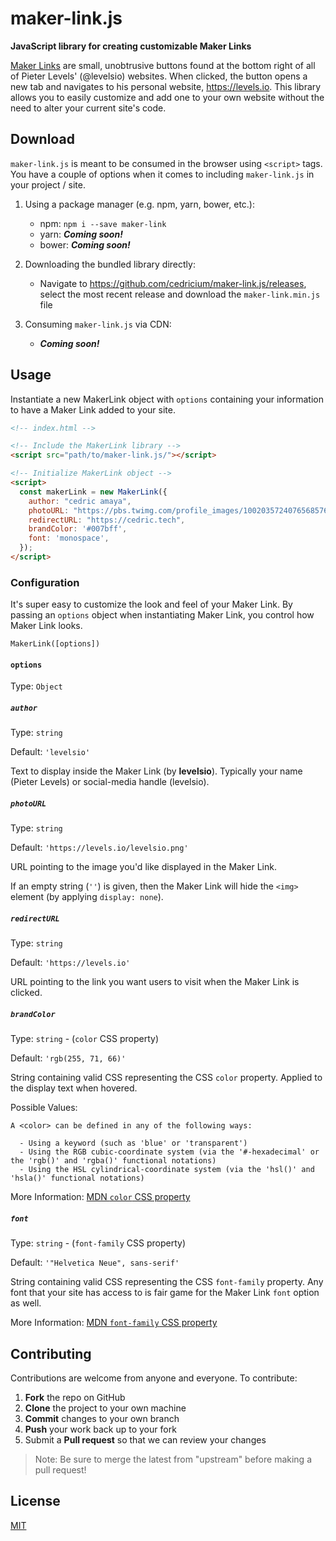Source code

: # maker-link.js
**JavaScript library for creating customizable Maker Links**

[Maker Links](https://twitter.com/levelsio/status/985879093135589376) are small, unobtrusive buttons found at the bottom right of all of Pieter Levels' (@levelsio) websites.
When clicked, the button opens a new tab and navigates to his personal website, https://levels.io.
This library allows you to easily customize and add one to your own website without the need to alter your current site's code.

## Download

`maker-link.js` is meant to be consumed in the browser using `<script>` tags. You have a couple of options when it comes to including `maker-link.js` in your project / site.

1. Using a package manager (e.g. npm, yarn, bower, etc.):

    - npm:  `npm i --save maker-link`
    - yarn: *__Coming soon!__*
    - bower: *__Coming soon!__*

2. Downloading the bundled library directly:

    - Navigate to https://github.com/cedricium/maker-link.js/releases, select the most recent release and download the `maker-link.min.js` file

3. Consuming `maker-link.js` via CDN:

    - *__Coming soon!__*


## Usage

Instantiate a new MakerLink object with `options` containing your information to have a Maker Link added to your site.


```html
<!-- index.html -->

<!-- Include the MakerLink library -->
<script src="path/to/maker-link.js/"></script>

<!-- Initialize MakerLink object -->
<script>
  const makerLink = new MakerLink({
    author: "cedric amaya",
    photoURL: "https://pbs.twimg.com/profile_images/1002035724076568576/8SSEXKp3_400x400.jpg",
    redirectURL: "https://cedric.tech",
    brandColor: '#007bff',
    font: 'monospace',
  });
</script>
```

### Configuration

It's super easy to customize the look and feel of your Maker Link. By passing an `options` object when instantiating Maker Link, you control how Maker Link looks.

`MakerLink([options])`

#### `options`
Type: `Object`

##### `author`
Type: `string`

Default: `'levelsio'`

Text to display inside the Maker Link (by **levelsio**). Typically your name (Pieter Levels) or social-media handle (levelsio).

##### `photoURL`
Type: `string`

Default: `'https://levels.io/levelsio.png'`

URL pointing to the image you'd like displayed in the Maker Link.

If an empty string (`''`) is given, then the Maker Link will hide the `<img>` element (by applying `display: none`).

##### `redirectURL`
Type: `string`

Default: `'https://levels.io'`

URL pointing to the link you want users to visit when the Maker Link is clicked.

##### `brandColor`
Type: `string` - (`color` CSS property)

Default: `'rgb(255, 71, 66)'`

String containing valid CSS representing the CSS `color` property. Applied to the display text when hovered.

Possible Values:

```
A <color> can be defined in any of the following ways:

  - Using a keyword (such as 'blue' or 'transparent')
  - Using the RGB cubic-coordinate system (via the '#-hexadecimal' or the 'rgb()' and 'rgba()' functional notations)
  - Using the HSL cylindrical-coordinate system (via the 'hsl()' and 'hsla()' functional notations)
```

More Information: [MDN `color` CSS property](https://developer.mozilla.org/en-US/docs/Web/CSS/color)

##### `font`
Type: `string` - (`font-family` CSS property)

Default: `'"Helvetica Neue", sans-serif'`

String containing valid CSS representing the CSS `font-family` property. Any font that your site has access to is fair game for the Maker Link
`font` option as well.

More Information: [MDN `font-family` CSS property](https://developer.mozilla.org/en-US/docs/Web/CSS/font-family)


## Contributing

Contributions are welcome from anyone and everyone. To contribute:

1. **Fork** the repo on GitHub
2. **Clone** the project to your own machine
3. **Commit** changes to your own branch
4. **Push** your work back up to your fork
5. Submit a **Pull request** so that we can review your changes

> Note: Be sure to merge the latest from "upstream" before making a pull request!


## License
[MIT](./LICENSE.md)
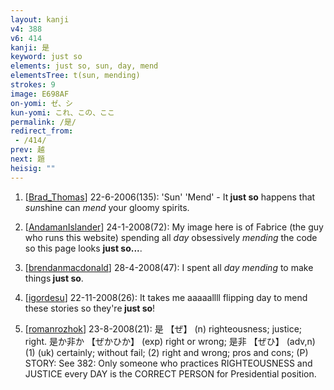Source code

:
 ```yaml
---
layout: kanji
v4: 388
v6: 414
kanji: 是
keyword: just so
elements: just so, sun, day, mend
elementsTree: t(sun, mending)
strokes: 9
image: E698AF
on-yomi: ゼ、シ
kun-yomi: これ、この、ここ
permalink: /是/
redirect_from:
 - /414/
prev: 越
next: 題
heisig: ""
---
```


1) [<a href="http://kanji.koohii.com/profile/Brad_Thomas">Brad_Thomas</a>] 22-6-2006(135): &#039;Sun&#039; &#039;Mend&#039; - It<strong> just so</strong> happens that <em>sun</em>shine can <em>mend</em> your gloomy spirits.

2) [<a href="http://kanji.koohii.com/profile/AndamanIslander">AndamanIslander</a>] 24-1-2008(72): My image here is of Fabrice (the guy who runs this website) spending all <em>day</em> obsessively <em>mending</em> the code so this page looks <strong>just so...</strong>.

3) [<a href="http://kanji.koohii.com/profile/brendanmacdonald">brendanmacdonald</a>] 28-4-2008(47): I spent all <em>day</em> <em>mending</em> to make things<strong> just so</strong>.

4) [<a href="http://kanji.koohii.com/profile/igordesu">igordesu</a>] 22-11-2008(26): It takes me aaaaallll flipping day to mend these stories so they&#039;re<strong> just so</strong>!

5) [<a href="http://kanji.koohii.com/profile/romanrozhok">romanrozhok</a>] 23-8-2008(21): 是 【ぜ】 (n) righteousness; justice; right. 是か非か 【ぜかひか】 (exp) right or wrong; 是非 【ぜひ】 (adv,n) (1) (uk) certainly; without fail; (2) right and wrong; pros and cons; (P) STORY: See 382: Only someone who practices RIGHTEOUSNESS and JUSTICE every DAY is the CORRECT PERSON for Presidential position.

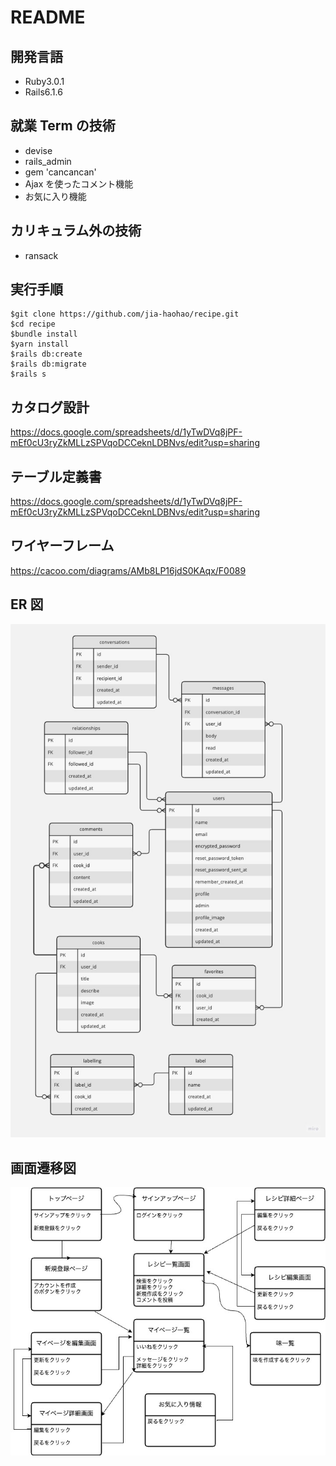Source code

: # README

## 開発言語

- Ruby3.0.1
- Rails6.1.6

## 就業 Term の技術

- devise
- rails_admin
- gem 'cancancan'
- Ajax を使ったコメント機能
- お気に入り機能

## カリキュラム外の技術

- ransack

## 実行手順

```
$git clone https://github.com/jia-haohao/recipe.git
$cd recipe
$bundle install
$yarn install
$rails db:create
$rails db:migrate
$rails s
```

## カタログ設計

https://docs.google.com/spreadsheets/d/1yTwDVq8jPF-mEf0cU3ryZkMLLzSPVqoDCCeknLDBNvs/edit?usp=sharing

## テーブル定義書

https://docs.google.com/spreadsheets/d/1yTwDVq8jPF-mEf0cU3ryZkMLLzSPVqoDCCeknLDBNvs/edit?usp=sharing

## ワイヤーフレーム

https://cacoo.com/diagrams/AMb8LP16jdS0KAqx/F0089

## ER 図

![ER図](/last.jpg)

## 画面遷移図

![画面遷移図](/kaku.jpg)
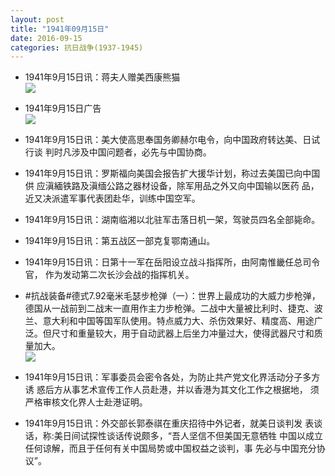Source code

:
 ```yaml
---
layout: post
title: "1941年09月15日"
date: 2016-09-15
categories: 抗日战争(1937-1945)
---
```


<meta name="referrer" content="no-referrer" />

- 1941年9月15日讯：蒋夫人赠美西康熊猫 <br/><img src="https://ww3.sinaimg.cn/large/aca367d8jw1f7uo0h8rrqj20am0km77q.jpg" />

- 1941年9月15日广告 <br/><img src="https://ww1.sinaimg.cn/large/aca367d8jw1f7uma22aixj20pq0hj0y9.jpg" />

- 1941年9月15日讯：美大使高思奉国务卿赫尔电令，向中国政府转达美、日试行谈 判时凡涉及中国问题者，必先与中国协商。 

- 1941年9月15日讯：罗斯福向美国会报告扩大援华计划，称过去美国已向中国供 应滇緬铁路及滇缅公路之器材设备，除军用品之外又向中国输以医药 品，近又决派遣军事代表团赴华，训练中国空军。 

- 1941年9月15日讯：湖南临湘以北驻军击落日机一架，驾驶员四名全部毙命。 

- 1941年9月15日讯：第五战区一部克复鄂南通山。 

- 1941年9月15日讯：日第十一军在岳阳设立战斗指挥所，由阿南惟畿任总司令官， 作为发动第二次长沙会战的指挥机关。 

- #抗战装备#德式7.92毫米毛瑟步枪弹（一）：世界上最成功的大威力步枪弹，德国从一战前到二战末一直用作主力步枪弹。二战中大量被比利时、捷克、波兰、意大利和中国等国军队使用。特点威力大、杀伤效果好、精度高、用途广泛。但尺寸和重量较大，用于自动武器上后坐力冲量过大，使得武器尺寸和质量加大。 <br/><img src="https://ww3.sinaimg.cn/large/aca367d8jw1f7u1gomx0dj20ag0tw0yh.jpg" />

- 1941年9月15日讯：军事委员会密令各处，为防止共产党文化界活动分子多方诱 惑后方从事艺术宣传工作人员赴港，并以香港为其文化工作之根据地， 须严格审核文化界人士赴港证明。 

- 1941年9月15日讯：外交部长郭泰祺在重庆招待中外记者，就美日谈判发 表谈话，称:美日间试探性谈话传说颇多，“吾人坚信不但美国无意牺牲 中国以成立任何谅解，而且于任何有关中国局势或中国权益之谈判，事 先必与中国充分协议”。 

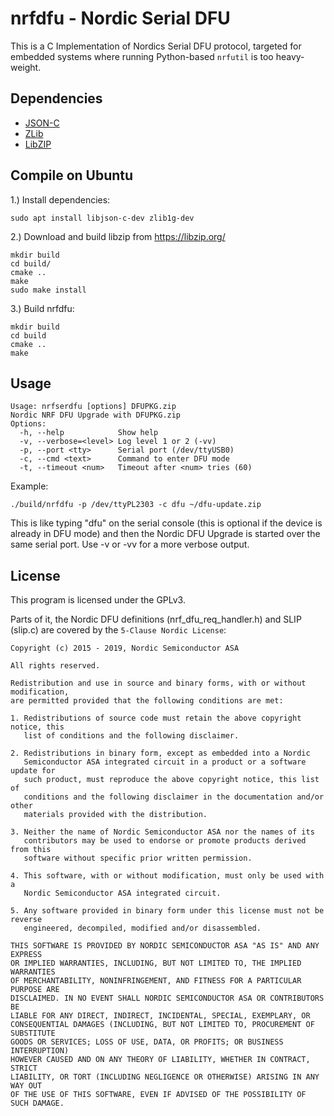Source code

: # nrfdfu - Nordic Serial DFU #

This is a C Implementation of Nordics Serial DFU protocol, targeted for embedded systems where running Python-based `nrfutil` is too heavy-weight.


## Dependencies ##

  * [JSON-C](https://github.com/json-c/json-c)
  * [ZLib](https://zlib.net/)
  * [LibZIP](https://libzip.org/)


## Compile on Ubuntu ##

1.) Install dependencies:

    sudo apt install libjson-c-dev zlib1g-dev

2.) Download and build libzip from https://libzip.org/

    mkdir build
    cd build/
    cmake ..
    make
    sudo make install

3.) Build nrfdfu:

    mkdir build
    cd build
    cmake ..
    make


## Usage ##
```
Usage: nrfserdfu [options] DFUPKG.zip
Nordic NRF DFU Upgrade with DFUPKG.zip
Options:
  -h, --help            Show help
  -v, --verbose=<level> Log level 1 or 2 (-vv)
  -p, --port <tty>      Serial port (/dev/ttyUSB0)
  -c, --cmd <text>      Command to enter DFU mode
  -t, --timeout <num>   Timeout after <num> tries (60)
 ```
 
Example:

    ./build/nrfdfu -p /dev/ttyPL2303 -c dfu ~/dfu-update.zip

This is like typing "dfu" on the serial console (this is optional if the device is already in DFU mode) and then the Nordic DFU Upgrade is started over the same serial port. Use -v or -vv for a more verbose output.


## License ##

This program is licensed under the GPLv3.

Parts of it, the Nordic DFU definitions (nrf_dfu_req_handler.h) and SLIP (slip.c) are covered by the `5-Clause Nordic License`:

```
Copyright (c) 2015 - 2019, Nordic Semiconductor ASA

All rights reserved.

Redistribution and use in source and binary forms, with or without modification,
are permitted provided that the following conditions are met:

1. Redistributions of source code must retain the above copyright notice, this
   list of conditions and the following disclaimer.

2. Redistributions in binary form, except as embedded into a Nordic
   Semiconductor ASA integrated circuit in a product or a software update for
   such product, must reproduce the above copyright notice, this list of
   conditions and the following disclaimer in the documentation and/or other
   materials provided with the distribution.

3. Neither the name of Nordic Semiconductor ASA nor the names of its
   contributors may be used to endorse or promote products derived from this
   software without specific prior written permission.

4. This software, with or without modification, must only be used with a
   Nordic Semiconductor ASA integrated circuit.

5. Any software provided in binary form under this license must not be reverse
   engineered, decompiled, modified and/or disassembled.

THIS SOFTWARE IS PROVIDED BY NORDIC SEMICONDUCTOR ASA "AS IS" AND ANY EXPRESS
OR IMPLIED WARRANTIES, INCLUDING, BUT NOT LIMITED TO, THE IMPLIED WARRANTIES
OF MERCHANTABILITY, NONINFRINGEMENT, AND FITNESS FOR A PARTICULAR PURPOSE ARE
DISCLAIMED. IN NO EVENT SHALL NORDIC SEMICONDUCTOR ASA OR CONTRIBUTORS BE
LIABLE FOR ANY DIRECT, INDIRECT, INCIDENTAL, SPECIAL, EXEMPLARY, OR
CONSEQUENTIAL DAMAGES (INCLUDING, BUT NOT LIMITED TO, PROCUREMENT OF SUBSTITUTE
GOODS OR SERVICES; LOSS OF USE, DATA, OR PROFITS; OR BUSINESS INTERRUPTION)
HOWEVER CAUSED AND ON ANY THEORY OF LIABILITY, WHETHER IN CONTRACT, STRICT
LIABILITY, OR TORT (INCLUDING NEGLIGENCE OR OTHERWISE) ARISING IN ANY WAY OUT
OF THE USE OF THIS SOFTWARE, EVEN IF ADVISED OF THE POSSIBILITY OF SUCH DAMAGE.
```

====

Write out exactly the lines between the start of the data and the line with "Levels' (@levelsio) websites.", including both, but none of the pictures.

**Response for this exercise**
Source code

: # maker-link.js
**JavaScript library for creating customizable Maker Links**

[Maker Links](https://twitter.com/levelsio/status/985879093135589376) are small, unobtrusive buttons found at the bottom right of all of Pieter Levels' (@levelsio) websites.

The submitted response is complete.